● Task prompt
Below are the records. Retype exactly the lines between the lines holding "There are currently" and "FOURTH LINE", inclusive.

● Extracted entries
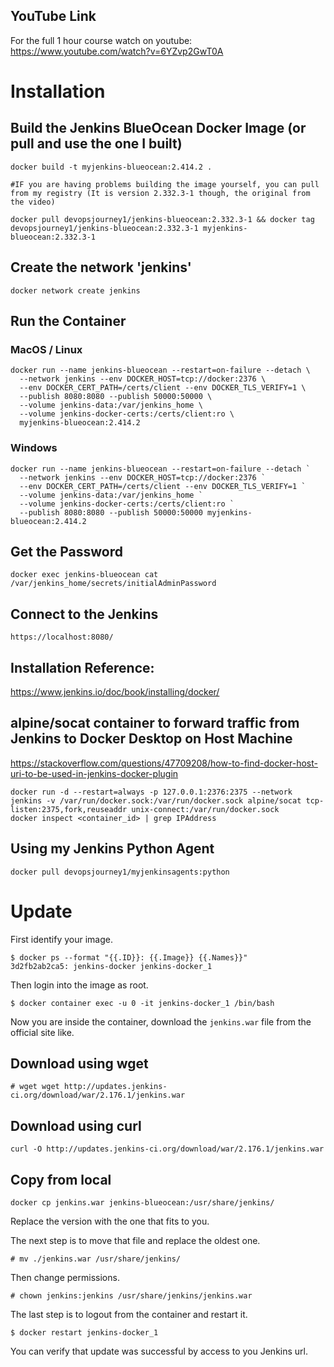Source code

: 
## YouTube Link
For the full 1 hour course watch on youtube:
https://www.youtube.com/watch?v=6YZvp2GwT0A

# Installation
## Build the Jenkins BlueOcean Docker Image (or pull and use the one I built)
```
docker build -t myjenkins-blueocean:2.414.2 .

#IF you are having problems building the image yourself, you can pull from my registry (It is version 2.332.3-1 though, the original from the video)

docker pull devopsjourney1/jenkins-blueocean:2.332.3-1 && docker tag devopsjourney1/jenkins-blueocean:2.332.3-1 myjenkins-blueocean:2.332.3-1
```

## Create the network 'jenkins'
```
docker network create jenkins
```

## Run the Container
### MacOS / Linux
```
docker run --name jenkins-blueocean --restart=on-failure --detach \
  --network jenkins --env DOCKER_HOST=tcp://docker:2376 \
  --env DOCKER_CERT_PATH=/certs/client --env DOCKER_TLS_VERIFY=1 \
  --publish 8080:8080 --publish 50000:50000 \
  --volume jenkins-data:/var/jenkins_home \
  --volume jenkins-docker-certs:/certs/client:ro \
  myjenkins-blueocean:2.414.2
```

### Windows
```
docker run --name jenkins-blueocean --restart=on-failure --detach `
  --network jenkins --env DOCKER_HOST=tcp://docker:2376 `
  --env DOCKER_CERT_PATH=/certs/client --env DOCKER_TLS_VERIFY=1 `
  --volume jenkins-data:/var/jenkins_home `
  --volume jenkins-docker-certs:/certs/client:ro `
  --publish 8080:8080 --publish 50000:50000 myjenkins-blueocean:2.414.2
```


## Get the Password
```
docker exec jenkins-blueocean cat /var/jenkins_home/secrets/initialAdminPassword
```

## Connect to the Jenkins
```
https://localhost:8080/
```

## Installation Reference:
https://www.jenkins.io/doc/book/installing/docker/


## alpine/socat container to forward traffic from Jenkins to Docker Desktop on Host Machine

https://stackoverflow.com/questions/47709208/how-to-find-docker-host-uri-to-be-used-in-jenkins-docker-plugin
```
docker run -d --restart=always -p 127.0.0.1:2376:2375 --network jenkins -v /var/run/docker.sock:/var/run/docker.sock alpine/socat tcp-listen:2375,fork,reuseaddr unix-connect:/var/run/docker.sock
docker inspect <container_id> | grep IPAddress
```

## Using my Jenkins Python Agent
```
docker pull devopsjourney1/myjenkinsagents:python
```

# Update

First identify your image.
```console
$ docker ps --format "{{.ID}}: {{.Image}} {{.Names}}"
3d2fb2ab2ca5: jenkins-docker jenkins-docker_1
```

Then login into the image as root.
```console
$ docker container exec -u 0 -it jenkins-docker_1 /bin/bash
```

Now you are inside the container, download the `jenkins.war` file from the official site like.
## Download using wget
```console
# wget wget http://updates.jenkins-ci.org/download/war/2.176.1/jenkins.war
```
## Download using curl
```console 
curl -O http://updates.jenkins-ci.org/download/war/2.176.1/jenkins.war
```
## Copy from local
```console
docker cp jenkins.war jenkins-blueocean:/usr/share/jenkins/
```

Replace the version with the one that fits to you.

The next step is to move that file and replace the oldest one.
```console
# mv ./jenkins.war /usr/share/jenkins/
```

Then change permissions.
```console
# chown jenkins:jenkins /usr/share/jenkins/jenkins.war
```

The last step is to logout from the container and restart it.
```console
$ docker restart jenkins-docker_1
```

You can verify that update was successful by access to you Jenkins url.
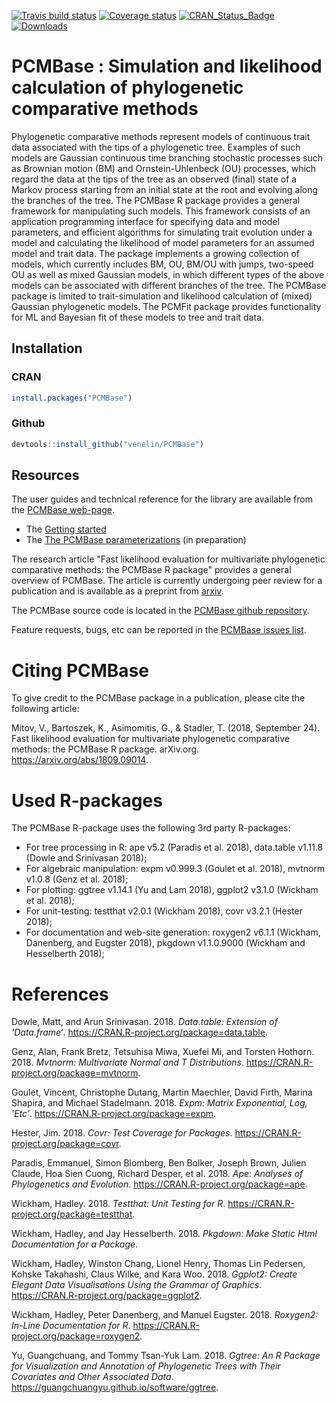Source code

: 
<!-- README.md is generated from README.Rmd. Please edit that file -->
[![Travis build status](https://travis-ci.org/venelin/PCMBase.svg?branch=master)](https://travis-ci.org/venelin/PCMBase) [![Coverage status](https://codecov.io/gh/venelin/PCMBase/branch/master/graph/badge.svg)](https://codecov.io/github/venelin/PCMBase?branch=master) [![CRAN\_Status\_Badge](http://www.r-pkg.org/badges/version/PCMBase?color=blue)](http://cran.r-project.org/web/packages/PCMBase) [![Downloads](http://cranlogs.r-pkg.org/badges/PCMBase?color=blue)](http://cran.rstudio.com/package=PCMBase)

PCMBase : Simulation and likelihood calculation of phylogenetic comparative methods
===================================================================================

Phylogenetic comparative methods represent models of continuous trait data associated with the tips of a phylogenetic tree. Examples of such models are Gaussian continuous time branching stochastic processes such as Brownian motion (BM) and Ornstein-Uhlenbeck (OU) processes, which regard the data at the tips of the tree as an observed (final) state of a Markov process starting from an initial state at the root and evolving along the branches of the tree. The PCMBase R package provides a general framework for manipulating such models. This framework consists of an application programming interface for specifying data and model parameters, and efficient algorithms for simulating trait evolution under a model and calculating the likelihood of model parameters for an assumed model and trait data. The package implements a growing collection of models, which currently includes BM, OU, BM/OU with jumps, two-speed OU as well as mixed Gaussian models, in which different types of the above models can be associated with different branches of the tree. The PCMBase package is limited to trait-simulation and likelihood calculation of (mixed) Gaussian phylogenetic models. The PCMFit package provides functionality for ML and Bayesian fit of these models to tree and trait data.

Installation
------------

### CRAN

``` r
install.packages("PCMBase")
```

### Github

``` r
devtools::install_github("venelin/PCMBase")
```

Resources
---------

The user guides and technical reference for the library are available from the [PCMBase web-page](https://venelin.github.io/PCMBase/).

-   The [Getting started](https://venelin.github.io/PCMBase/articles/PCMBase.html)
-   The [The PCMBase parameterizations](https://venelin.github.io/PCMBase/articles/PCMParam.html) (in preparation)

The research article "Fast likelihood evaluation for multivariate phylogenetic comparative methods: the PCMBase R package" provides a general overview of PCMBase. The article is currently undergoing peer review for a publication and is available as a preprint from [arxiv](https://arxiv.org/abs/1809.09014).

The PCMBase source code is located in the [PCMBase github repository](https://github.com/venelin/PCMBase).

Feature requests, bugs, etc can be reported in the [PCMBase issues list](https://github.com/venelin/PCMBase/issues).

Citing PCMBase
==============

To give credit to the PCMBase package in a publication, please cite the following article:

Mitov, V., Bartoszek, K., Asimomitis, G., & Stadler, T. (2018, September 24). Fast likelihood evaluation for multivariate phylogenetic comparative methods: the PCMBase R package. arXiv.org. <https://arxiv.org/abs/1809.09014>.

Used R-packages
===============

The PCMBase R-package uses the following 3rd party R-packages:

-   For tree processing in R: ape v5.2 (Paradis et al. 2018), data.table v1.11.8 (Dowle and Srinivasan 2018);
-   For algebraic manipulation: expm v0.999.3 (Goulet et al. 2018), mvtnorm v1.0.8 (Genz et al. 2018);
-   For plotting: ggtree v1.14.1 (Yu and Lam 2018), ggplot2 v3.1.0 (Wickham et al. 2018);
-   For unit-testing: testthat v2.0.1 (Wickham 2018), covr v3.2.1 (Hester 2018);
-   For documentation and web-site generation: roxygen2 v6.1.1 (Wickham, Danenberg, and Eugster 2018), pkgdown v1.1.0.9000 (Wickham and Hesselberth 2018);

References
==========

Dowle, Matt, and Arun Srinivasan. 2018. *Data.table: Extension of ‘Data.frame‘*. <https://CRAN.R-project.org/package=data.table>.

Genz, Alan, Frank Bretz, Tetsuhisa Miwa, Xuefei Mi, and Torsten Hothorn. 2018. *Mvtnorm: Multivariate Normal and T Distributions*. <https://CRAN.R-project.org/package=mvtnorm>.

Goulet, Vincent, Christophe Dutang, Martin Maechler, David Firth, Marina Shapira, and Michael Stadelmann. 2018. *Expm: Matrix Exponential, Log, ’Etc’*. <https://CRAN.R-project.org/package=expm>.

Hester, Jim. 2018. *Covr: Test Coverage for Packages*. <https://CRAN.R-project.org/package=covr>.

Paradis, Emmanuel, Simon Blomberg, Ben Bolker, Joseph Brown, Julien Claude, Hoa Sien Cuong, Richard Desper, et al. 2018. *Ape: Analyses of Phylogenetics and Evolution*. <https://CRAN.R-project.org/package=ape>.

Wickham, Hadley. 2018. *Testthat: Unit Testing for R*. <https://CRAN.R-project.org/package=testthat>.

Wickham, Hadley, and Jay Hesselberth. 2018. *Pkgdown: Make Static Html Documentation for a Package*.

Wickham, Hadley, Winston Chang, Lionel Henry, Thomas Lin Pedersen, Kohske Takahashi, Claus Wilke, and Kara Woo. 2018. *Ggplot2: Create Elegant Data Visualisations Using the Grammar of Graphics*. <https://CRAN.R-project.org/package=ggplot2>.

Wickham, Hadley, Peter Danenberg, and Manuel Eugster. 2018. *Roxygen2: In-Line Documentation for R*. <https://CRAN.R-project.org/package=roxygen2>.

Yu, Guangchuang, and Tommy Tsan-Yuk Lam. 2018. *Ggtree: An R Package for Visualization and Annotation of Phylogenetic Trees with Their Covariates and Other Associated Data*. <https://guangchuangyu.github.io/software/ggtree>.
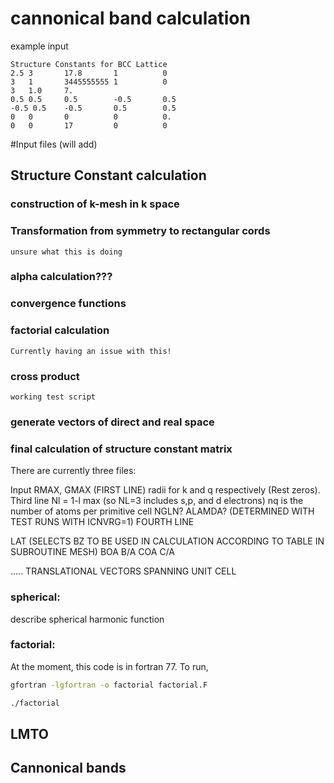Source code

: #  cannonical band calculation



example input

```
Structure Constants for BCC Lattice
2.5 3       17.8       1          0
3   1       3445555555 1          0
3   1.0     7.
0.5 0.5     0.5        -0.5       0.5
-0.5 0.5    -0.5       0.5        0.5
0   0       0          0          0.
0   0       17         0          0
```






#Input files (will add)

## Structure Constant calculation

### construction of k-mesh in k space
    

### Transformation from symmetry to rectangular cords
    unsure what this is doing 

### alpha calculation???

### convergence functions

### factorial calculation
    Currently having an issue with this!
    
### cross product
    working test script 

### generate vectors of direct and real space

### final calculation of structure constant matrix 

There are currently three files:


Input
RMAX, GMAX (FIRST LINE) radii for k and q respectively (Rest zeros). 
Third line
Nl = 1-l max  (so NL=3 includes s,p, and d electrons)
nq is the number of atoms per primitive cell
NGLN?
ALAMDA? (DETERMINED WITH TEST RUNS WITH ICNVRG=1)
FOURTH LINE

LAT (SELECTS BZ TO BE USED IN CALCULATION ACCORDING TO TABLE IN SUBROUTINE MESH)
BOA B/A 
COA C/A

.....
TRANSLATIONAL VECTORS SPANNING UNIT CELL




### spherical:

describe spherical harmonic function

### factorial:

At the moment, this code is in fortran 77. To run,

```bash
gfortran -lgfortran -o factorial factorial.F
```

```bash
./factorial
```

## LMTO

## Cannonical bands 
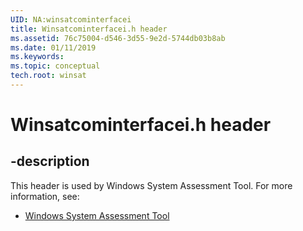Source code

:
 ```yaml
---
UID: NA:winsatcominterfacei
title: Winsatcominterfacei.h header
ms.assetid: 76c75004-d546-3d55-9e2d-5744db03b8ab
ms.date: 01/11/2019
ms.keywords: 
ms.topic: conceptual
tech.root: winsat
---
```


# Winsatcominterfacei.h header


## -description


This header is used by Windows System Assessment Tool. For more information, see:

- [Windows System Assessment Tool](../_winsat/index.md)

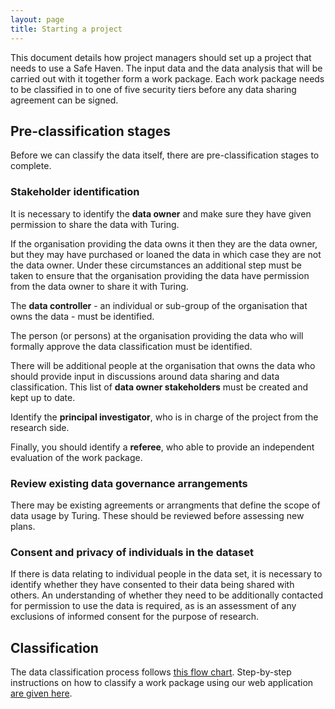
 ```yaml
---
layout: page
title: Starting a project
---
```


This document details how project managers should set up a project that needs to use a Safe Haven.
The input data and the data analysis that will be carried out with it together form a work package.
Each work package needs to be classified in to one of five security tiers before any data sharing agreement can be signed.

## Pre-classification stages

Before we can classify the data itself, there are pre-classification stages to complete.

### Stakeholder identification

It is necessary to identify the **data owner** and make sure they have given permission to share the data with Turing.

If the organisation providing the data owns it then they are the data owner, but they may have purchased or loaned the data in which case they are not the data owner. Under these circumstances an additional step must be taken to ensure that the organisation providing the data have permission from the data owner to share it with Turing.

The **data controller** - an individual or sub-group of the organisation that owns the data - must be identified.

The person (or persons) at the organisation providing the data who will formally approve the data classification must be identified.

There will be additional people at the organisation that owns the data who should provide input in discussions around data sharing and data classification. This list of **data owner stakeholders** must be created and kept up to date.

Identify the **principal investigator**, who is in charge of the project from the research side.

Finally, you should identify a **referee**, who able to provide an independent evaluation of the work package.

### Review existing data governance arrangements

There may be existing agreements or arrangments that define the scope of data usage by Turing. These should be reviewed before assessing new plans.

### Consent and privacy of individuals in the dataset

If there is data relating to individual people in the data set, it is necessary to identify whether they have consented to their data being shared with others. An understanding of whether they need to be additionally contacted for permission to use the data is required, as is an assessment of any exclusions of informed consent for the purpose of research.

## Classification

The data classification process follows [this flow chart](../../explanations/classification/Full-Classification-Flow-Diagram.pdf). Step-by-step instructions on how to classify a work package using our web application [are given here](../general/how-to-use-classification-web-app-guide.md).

● Answer space
There are currently three files:


Input
RMAX, GMAX (FIRST LINE) radii for k and q respectively (Rest zeros). 
Third line
Nl = 1-l max  (so NL=3 includes s,p, and d electrons)
nq is the number of atoms per primitive cell
NGLN?
ALAMDA? (DETERMINED WITH TEST RUNS WITH ICNVRG=1)
FOURTH LINE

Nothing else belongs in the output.